Provided records.
======

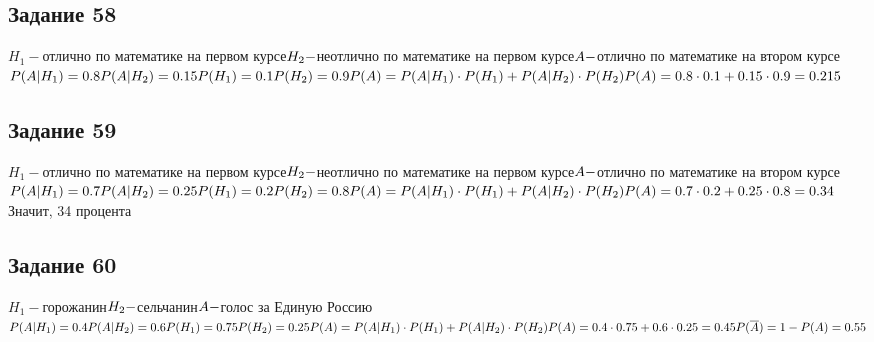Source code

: \documentclass[12pt]{article}
\begin{document}
\newpage
\subsection{Задание 58}
$
H_1-$отлично по математике на первом курсе$\\
H_2-$неотлично по математике на первом курсе$\\
A-$отлично по математике на втором курсе$\\
P(A|H_1)=0.8\\
P(A|H_2)=0.15\\
P(H_1)=0.1\\
P(H_2)=0.9\\
P(A)=P(A|H_1)\cdot P(H_1)+P(A|H_2)\cdot P(H_2)\\
P(A)=0.8 \cdot 0.1 + 0.15 \cdot 0.9 = 0.215
$

\newpage
\subsection{Задание 59}
$
H_1-$отлично по математике на первом курсе$\\
H_2-$неотлично по математике на первом курсе$\\
A-$отлично по математике на втором курсе$\\
P(A|H_1)=0.7\\
P(A|H_2)=0.25\\
P(H_1)=0.2\\
P(H_2)=0.8\\
P(A)=P(A|H_1)\cdot P(H_1)+P(A|H_2)\cdot P(H_2)\\
P(A)=0.7 \cdot 0.2 + 0.25 \cdot 0.8 = 0.34\\
$
Значит, 34 процента

\newpage
\subsection{Задание 60}
$
H_1-$горожанин$\\
H_2-$сельчанин$\\
A-$голос за Единую Россию$\\
P(A|H_1)=0.4\\
P(A|H_2)=0.6\\
P(H_1)=0.75\\
P(H_2)=0.25\\
P(A)=P(A|H_1)\cdot P(H_1)+P(A|H_2)\cdot P(H_2)\\
P(A)=0.4 \cdot 0.75 + 0.6 \cdot 0.25 = 0.45\\
P(\overline A)=1-P(A) = 0.55
$

\newpage
\end{document}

======

What is being asked. Leaving out the pictures, return the records exactly as given.

Solution below.
Source code

: \documentclass[12pt]{article}
\begin{document}
\newpage
\subsection{Задание 58}
$
H_1-$отлично по математике на первом курсе$\\
H_2-$неотлично по математике на первом курсе$\\
A-$отлично по математике на втором курсе$\\
P(A|H_1)=0.8\\
P(A|H_2)=0.15\\
P(H_1)=0.1\\
P(H_2)=0.9\\
P(A)=P(A|H_1)\cdot P(H_1)+P(A|H_2)\cdot P(H_2)\\
P(A)=0.8 \cdot 0.1 + 0.15 \cdot 0.9 = 0.215
$

\newpage
\subsection{Задание 59}
$
H_1-$отлично по математике на первом курсе$\\
H_2-$неотлично по математике на первом курсе$\\
A-$отлично по математике на втором курсе$\\
P(A|H_1)=0.7\\
P(A|H_2)=0.25\\
P(H_1)=0.2\\
P(H_2)=0.8\\
P(A)=P(A|H_1)\cdot P(H_1)+P(A|H_2)\cdot P(H_2)\\
P(A)=0.7 \cdot 0.2 + 0.25 \cdot 0.8 = 0.34\\
$
Значит, 34 процента

\newpage
\subsection{Задание 60}
$
H_1-$горожанин$\\
H_2-$сельчанин$\\
A-$голос за Единую Россию$\\
P(A|H_1)=0.4\\
P(A|H_2)=0.6\\
P(H_1)=0.75\\
P(H_2)=0.25\\
P(A)=P(A|H_1)\cdot P(H_1)+P(A|H_2)\cdot P(H_2)\\
P(A)=0.4 \cdot 0.75 + 0.6 \cdot 0.25 = 0.45\\
P(\overline A)=1-P(A) = 0.55
$

\newpage
\end{document}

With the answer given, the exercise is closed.